In the original version, some tables contained only partial descriptive statistics or lacked essential statistical indicators. I am pleased to see that these have now been expanded, both in the main text and in the supplementary materials. I also appreciate the addition of information on statistical assumptions and the clarification of the rationale behind model construction.
5. Discussion
My comments regarding the discussion were intended to encourage a more nuanced comparison with prior studies, particularly those with divergent findings. They were not meant to suggest a lack of content, but rather to highlight an opportunity to enrich the interpretative framework.
I apologise if I inadvertently attributed specific expressions or concepts that were not present in the text. This was an over-interpretation on my part and not intended to misrepresent your work.

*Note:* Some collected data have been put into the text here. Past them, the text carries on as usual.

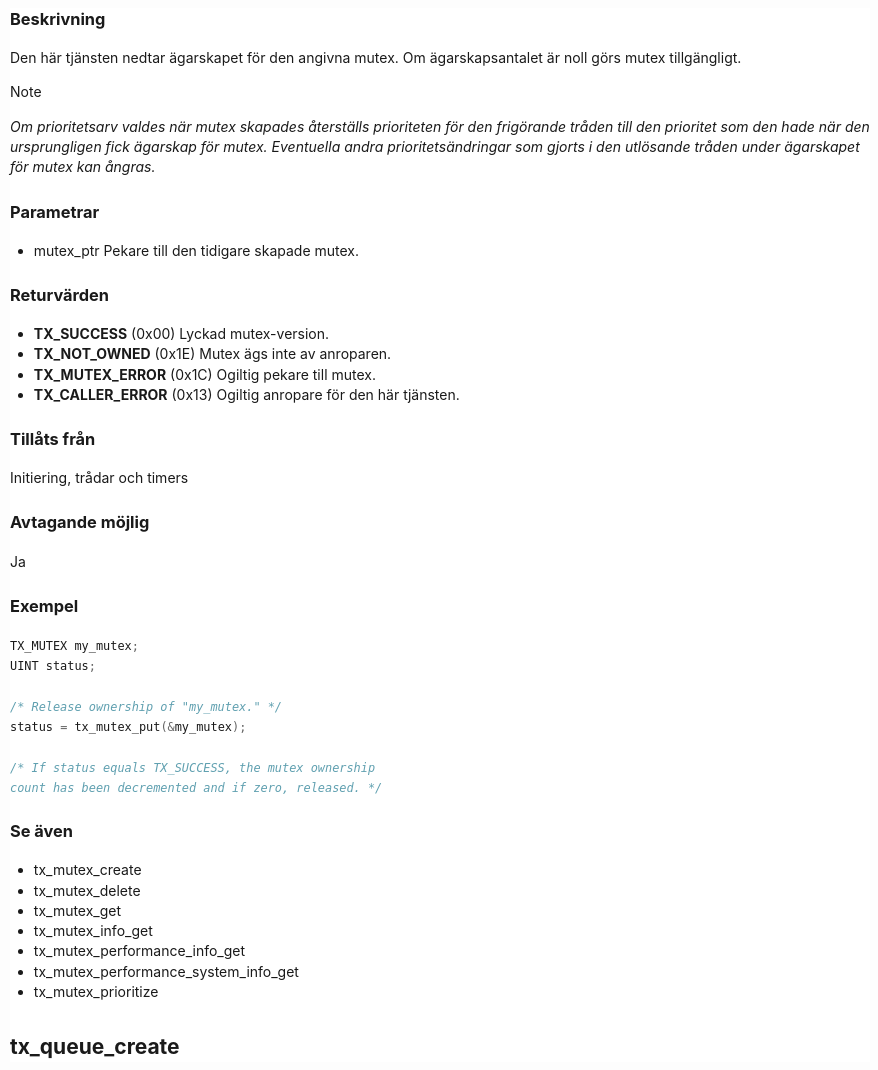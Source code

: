 ### <a name="description"></a>Beskrivning

Den här tjänsten nedtar ägarskapet för den angivna mutex. Om ägarskapsantalet är noll görs mutex tillgängligt.

> [!NOTE]
> *Om prioritetsarv valdes när mutex skapades återställs prioriteten för den frigörande tråden till den prioritet som den hade när den ursprungligen fick ägarskap för mutex. Eventuella andra prioritetsändringar som gjorts i den utlösande tråden under ägarskapet för mutex kan ångras.*

### <a name="parameters"></a>Parametrar
- mutex_ptr Pekare till den tidigare skapade mutex.

### <a name="return-values"></a>Returvärden
- **TX_SUCCESS** (0x00) Lyckad mutex-version.
- **TX_NOT_OWNED** (0x1E) Mutex ägs inte av anroparen.
- **TX_MUTEX_ERROR** (0x1C) Ogiltig pekare till mutex.
- **TX_CALLER_ERROR** (0x13) Ogiltig anropare för den här tjänsten.

### <a name="allowed-from"></a>Tillåts från

Initiering, trådar och timers

### <a name="preemption-possible"></a>Avtagande möjlig

Ja

### <a name="example"></a>Exempel

```c
TX_MUTEX my_mutex;
UINT status;

/* Release ownership of "my_mutex." */
status = tx_mutex_put(&my_mutex);

/* If status equals TX_SUCCESS, the mutex ownership
count has been decremented and if zero, released. */
```

### <a name="see-also"></a>Se även

- tx_mutex_create
- tx_mutex_delete
- tx_mutex_get
- tx_mutex_info_get
- tx_mutex_performance_info_get
- tx_mutex_performance_system_info_get
- tx_mutex_prioritize

## <a name="tx_queue_create"></a>tx_queue_create
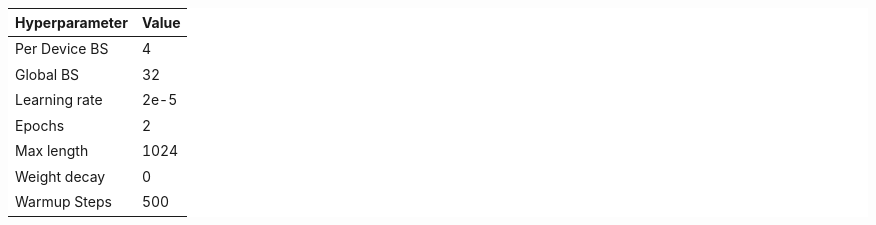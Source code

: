 | Hyperparameter | Value |
|----------------|-------|
| Per Device BS  | 4     |
| Global BS      | 32    |
| Learning rate  | 2e-5  |
| Epochs         | 2     |
| Max length     | 1024  |
| Weight decay   | 0     |
| Warmup Steps   | 500   |
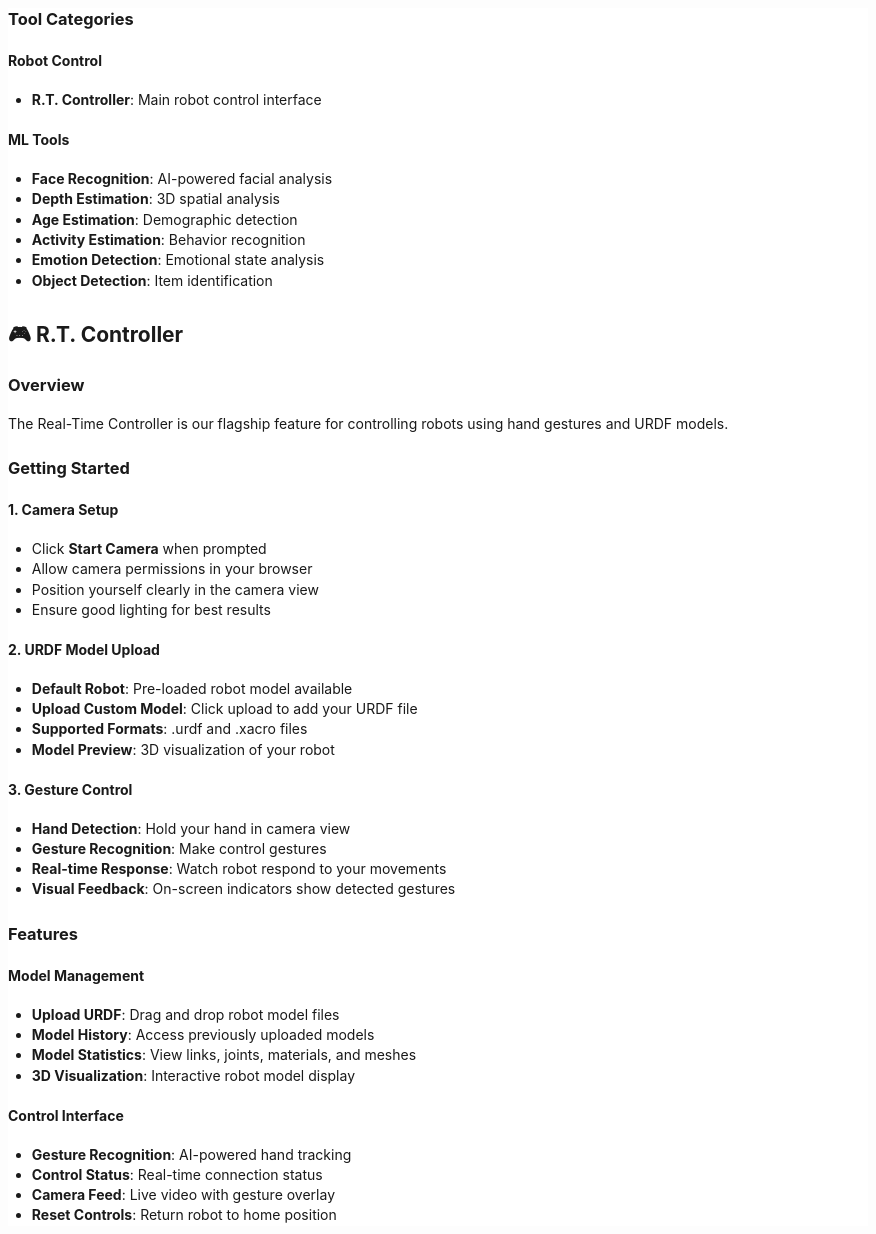 ### Tool Categories

#### Robot Control
- **R.T. Controller**: Main robot control interface

#### ML Tools
- **Face Recognition**: AI-powered facial analysis
- **Depth Estimation**: 3D spatial analysis
- **Age Estimation**: Demographic detection
- **Activity Estimation**: Behavior recognition
- **Emotion Detection**: Emotional state analysis
- **Object Detection**: Item identification

## 🎮 R.T. Controller

### Overview
The Real-Time Controller is our flagship feature for controlling robots using hand gestures and URDF models.

### Getting Started

#### 1. Camera Setup
- Click **Start Camera** when prompted
- Allow camera permissions in your browser
- Position yourself clearly in the camera view
- Ensure good lighting for best results

#### 2. URDF Model Upload
- **Default Robot**: Pre-loaded robot model available
- **Upload Custom Model**: Click upload to add your URDF file
- **Supported Formats**: .urdf and .xacro files
- **Model Preview**: 3D visualization of your robot

#### 3. Gesture Control
- **Hand Detection**: Hold your hand in camera view
- **Gesture Recognition**: Make control gestures
- **Real-time Response**: Watch robot respond to your movements
- **Visual Feedback**: On-screen indicators show detected gestures

### Features

#### Model Management
- **Upload URDF**: Drag and drop robot model files
- **Model History**: Access previously uploaded models
- **Model Statistics**: View links, joints, materials, and meshes
- **3D Visualization**: Interactive robot model display

#### Control Interface
- **Gesture Recognition**: AI-powered hand tracking
- **Control Status**: Real-time connection status
- **Camera Feed**: Live video with gesture overlay
- **Reset Controls**: Return robot to home position
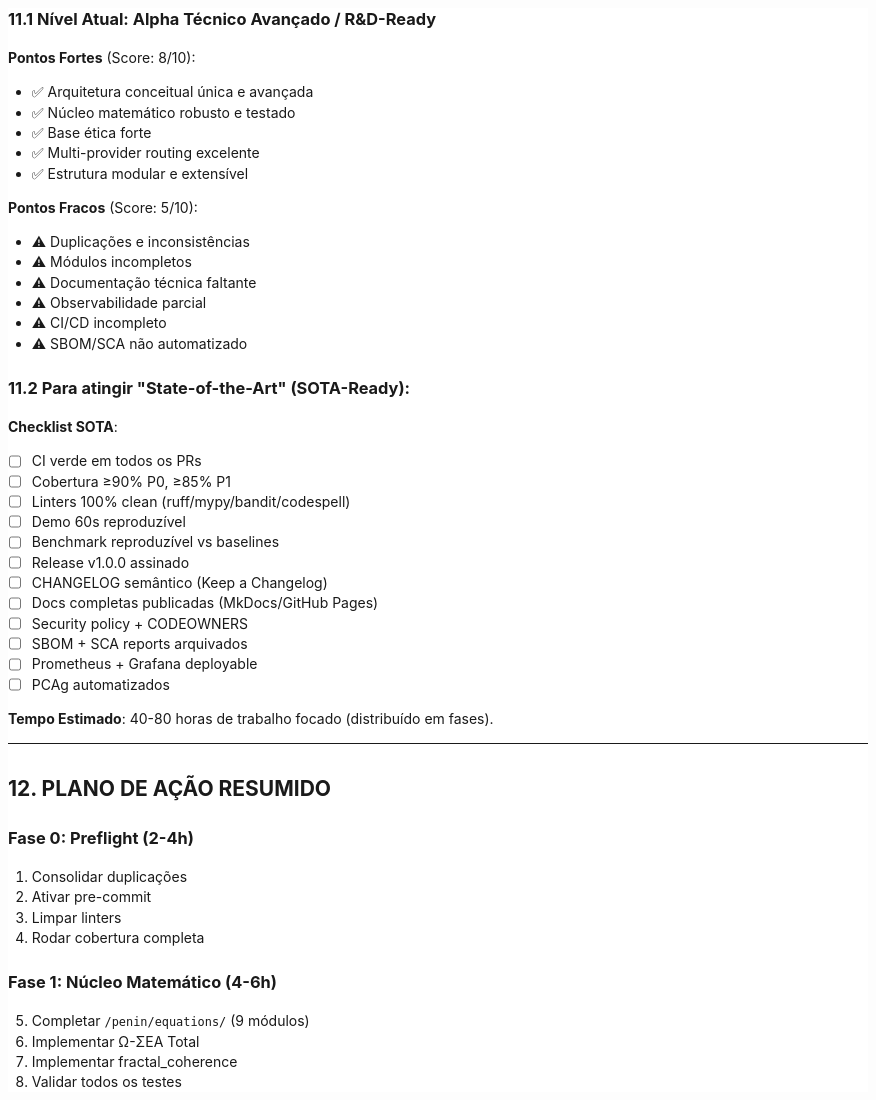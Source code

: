 ### 11.1 Nível Atual: **Alpha Técnico Avançado / R&D-Ready**

**Pontos Fortes** (Score: 8/10):
- ✅ Arquitetura conceitual única e avançada
- ✅ Núcleo matemático robusto e testado
- ✅ Base ética forte
- ✅ Multi-provider routing excelente
- ✅ Estrutura modular e extensível

**Pontos Fracos** (Score: 5/10):
- ⚠️ Duplicações e inconsistências
- ⚠️ Módulos incompletos
- ⚠️ Documentação técnica faltante
- ⚠️ Observabilidade parcial
- ⚠️ CI/CD incompleto
- ⚠️ SBOM/SCA não automatizado

### 11.2 Para atingir "State-of-the-Art" (SOTA-Ready):

**Checklist SOTA**:
- [ ] CI verde em todos os PRs
- [ ] Cobertura ≥90% P0, ≥85% P1
- [ ] Linters 100% clean (ruff/mypy/bandit/codespell)
- [ ] Demo 60s reproduzível
- [ ] Benchmark reproduzível vs baselines
- [ ] Release v1.0.0 assinado
- [ ] CHANGELOG semântico (Keep a Changelog)
- [ ] Docs completas publicadas (MkDocs/GitHub Pages)
- [ ] Security policy + CODEOWNERS
- [ ] SBOM + SCA reports arquivados
- [ ] Prometheus + Grafana deployable
- [ ] PCAg automatizados

**Tempo Estimado**: 40-80 horas de trabalho focado (distribuído em fases).

---

## 12. PLANO DE AÇÃO RESUMIDO

### Fase 0: Preflight (2-4h)
1. Consolidar duplicações
2. Ativar pre-commit
3. Limpar linters
4. Rodar cobertura completa

### Fase 1: Núcleo Matemático (4-6h)
5. Completar `/penin/equations/` (9 módulos)
6. Implementar Ω-ΣEA Total
7. Implementar fractal_coherence
8. Validar todos os testes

I appreciate your balanced and cautious approach, which avoids undue speculation.
6. Limitations
Your inclusion of the rationale for the hierarchical model is well justified, as is your decision not to include covariates unrelated to the outcomes. Making this reasoning explicit in both the methods and the limitations section is very helpful. Moreover, expanding on the methodological limitations further clarity.
7. Style and Language
My suggestion to revise some expressions was not intended as a blanket criticism but rather concerned certain formulations in the original version that were less fluent in academic English. The use of Grammarly is certainly helpful, and as noted by other reviewers, the overall language quality is now fully adequate.
Conclusion
Thank you for your careful, point-by-point replies and your collaborative spirit, even when you disagreed with my suggestions. Where I made errors, I fully acknowledge them and offer my sincere apologies. Overall, I regard your manuscript as a valuable contribution, and I am pleased that many of the comments were helpful in strengthening its quality. I remain available for any further clarification and wish you all the best in the continuation of the editorial process.